[Data records]
----

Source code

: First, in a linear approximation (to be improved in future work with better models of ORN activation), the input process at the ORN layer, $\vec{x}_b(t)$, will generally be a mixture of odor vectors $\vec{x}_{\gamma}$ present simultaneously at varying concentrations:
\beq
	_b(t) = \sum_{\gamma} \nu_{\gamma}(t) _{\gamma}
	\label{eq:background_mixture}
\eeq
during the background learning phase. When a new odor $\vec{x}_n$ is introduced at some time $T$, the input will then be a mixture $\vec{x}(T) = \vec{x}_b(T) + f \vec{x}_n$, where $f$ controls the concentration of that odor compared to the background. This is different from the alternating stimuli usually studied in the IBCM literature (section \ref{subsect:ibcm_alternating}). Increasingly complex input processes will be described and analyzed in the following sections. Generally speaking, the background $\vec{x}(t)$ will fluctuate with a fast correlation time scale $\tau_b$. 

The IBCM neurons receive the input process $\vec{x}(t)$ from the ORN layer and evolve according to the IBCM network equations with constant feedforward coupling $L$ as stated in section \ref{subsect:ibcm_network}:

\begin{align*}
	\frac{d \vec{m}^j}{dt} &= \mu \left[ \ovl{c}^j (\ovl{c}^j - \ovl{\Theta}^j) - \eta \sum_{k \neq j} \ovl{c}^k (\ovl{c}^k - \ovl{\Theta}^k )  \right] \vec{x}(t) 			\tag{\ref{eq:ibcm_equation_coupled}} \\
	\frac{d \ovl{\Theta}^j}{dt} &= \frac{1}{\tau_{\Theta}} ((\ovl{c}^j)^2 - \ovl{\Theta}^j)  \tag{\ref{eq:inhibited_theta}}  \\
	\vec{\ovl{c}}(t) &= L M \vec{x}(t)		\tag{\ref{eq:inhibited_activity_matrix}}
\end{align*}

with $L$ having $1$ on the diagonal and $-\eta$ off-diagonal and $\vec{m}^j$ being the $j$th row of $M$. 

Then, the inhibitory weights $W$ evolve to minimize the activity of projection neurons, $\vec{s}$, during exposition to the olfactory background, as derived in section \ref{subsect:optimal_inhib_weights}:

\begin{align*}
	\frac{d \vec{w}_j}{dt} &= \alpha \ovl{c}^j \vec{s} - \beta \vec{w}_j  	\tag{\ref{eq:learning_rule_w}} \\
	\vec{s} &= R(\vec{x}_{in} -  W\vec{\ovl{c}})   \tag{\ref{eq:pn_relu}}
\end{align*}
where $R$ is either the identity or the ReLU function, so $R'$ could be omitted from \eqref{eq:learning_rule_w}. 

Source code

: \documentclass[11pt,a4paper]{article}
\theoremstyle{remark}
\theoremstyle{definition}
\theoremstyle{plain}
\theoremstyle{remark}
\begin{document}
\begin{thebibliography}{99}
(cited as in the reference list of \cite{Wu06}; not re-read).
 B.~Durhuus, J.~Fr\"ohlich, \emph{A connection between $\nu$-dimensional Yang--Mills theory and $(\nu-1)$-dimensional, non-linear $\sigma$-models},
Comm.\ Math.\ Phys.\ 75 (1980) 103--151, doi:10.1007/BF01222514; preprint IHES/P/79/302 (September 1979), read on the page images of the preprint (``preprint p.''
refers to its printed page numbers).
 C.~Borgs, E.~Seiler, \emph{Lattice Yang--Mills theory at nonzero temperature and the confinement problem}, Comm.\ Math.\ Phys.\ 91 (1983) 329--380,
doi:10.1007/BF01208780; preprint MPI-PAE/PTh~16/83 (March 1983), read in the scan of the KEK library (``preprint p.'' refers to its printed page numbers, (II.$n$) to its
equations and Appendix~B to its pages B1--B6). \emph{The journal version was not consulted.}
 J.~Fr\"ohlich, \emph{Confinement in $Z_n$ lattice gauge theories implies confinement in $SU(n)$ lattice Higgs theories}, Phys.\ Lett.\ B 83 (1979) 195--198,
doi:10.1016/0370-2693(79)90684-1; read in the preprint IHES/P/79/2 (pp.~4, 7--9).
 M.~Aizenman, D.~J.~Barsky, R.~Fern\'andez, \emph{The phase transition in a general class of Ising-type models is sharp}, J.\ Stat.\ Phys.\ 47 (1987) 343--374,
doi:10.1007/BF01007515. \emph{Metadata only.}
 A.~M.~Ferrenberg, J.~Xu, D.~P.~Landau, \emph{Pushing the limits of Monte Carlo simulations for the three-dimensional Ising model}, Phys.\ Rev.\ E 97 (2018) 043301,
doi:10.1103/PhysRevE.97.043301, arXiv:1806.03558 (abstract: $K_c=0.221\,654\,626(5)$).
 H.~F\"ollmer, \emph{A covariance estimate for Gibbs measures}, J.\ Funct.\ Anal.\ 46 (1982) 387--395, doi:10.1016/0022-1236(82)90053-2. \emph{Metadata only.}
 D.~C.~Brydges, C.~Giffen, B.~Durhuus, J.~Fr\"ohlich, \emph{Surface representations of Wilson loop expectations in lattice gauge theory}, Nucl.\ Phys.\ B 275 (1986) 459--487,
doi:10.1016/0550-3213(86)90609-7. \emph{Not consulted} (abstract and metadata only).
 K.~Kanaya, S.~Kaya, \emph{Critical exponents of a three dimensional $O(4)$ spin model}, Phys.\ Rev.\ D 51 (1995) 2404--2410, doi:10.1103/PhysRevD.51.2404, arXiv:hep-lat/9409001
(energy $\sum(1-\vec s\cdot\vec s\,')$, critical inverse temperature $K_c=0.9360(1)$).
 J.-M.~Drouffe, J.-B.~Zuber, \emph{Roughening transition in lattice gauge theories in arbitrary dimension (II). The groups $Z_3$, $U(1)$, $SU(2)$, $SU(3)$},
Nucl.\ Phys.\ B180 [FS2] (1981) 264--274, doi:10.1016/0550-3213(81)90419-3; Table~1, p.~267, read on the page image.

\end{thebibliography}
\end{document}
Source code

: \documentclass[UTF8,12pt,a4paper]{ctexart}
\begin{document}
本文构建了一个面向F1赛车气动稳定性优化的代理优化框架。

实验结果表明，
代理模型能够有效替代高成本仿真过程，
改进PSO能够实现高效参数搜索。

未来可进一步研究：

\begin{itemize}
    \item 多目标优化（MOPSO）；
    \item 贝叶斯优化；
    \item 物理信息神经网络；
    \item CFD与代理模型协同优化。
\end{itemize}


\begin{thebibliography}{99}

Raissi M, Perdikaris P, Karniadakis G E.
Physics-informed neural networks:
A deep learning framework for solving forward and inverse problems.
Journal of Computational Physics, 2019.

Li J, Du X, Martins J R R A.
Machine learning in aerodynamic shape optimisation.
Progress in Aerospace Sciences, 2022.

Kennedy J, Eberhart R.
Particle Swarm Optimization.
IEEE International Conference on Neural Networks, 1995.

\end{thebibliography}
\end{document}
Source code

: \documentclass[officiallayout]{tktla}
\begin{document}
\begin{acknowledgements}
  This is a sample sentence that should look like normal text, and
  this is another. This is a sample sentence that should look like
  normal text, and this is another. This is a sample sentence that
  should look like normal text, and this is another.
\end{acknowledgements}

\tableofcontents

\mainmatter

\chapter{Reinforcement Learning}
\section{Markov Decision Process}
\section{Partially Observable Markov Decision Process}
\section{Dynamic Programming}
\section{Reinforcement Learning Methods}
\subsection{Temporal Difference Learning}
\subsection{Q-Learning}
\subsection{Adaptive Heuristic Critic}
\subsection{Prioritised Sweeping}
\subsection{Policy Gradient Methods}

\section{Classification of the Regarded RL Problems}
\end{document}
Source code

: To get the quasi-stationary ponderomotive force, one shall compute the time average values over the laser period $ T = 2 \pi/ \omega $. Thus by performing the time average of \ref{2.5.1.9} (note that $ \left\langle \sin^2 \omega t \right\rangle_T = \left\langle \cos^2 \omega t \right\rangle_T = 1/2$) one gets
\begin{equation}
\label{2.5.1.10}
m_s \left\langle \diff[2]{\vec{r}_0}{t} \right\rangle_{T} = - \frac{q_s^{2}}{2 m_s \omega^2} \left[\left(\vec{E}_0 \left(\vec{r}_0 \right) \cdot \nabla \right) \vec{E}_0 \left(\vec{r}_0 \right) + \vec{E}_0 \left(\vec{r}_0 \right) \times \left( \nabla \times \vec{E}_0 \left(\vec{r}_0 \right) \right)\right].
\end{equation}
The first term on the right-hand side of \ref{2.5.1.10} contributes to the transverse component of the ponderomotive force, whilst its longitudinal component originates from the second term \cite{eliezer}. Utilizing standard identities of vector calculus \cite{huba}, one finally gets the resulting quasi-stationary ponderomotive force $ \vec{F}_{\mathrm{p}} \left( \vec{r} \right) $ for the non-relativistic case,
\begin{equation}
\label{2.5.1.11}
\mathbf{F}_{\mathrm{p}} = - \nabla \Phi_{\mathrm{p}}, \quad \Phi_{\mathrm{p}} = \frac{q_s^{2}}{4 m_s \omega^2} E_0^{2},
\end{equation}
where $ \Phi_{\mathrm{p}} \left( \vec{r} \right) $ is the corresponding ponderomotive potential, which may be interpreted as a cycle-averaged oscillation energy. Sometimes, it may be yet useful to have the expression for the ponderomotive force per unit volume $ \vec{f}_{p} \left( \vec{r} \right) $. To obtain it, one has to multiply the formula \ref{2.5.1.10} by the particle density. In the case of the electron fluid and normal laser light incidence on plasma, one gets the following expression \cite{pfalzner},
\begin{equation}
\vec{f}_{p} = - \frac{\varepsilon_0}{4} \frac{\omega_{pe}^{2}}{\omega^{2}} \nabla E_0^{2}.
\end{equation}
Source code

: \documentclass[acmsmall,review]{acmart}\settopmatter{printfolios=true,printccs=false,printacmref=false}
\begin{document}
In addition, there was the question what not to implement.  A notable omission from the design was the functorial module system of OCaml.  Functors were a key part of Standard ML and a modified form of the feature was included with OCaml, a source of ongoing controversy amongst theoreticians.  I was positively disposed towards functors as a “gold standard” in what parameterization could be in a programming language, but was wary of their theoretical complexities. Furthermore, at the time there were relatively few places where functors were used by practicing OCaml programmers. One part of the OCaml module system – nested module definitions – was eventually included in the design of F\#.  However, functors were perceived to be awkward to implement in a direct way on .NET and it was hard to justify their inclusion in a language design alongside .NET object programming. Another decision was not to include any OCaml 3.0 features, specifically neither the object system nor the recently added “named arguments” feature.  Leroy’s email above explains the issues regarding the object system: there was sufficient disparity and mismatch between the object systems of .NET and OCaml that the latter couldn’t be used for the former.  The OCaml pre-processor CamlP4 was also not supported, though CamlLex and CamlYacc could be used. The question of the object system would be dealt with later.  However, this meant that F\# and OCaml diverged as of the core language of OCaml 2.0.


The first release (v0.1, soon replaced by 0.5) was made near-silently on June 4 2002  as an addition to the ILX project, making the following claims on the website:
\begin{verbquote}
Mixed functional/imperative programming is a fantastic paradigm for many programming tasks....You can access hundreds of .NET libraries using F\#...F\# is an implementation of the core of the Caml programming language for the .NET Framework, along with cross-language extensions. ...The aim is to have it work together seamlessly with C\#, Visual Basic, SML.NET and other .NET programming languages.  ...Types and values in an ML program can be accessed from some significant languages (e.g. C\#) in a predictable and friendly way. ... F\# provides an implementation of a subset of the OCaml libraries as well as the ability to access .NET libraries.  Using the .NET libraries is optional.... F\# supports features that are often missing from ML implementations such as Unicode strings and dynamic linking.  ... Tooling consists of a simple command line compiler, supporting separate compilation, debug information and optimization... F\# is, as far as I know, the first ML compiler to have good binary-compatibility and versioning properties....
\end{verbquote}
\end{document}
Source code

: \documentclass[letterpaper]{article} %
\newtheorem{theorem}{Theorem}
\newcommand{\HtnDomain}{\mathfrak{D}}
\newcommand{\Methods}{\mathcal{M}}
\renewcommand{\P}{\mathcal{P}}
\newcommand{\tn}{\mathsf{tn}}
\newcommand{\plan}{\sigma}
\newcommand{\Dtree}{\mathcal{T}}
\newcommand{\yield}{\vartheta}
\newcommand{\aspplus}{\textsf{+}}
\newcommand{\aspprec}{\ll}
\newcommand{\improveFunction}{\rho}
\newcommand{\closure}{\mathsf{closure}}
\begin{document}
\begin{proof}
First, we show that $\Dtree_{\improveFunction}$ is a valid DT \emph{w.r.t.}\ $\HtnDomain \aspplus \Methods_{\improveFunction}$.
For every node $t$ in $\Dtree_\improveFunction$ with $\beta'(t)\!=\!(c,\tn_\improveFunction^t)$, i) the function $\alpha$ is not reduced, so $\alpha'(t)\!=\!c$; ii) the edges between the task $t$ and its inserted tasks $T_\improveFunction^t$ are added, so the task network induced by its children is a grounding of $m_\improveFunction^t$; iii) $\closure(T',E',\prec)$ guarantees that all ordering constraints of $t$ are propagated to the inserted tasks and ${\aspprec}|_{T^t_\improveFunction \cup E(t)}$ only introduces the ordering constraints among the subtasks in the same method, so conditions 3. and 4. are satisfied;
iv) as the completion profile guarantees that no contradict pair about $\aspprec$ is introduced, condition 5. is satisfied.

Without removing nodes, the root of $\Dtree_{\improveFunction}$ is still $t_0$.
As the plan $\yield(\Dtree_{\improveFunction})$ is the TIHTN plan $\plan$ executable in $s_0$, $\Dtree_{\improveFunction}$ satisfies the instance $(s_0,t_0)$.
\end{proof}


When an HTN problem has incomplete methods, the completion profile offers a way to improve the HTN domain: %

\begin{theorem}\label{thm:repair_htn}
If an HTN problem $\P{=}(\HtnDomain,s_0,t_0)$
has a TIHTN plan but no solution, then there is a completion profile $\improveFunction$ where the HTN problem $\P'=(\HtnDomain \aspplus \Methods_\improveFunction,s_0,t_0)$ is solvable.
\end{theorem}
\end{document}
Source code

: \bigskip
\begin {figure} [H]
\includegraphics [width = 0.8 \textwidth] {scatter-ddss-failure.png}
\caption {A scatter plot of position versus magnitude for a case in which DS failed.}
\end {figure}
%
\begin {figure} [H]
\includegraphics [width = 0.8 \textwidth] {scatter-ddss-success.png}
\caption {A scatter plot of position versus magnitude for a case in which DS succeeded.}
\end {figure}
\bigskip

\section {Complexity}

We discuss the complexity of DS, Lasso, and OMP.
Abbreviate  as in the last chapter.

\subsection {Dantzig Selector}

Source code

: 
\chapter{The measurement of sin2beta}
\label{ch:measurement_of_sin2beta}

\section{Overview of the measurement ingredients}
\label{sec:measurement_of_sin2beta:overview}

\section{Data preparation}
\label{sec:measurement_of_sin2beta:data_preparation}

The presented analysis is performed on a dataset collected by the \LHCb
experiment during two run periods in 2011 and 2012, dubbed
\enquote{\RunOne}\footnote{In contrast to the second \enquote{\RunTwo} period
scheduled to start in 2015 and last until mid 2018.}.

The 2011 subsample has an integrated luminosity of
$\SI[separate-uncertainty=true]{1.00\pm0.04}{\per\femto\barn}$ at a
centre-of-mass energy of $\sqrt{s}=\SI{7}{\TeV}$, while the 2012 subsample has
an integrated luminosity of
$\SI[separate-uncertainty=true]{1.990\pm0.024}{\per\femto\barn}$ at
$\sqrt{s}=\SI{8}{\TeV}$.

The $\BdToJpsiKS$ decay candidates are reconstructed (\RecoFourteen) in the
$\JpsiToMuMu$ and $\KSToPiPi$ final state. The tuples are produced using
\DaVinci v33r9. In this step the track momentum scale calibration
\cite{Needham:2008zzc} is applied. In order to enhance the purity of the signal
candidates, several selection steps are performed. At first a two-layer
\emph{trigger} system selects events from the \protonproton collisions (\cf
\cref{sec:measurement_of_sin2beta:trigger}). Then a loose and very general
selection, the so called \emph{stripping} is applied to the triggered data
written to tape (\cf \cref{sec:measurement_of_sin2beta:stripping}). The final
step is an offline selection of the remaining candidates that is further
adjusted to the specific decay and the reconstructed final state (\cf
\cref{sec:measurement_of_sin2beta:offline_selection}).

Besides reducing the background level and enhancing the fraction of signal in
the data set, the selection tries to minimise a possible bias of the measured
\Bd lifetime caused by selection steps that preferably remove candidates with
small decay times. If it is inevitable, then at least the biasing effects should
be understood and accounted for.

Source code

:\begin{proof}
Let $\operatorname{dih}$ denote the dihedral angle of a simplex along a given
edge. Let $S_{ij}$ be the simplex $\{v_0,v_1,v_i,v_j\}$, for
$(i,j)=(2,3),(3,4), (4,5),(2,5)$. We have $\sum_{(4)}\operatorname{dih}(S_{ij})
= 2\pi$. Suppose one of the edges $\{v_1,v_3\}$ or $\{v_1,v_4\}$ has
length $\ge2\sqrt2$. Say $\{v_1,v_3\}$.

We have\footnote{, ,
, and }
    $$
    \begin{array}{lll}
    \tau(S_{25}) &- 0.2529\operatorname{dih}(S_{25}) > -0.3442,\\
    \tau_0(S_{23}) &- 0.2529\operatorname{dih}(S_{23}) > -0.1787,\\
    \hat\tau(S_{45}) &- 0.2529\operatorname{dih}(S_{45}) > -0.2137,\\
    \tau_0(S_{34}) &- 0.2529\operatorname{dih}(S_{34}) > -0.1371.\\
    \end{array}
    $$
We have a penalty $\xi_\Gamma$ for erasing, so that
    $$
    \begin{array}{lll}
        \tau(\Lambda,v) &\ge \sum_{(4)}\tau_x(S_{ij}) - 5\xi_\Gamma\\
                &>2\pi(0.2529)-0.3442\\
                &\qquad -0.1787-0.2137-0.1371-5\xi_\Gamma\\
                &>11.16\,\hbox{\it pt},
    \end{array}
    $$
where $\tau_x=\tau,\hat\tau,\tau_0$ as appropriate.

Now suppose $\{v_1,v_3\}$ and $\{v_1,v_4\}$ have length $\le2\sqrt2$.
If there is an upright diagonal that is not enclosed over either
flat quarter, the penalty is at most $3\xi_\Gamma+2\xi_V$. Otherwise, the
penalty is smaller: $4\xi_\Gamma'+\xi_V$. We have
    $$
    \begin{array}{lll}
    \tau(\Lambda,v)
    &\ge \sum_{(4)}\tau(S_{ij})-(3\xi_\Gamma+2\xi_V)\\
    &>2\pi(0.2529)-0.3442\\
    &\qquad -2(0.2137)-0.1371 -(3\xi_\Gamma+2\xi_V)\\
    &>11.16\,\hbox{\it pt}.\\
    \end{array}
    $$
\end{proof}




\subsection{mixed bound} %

----

Exercise objective
Retype exactly the lines above, from the one with "The presented analysis" through the one with "remove candidates with", inclusive.

Task answer
The presented analysis is performed on a dataset collected by the \LHCb
experiment during two run periods in 2011 and 2012, dubbed
\enquote{\RunOne}\footnote{In contrast to the second \enquote{\RunTwo} period
scheduled to start in 2015 and last until mid 2018.}.

The 2011 subsample has an integrated luminosity of
$\SI[separate-uncertainty=true]{1.00\pm0.04}{\per\femto\barn}$ at a
centre-of-mass energy of $\sqrt{s}=\SI{7}{\TeV}$, while the 2012 subsample has
an integrated luminosity of
$\SI[separate-uncertainty=true]{1.990\pm0.024}{\per\femto\barn}$ at
$\sqrt{s}=\SI{8}{\TeV}$.

The $\BdToJpsiKS$ decay candidates are reconstructed (\RecoFourteen) in the
$\JpsiToMuMu$ and $\KSToPiPi$ final state. The tuples are produced using
\DaVinci v33r9. In this step the track momentum scale calibration
\cite{Needham:2008zzc} is applied. In order to enhance the purity of the signal
candidates, several selection steps are performed. At first a two-layer
\emph{trigger} system selects events from the \protonproton collisions (\cf
\cref{sec:measurement_of_sin2beta:trigger}). Then a loose and very general
selection, the so called \emph{stripping} is applied to the triggered data
written to tape (\cf \cref{sec:measurement_of_sin2beta:stripping}). The final
step is an offline selection of the remaining candidates that is further
adjusted to the specific decay and the reconstructed final state (\cf
\cref{sec:measurement_of_sin2beta:offline_selection}).

Besides reducing the background level and enhancing the fraction of signal in
the data set, the selection tries to minimise a possible bias of the measured
\Bd lifetime caused by selection steps that preferably remove candidates with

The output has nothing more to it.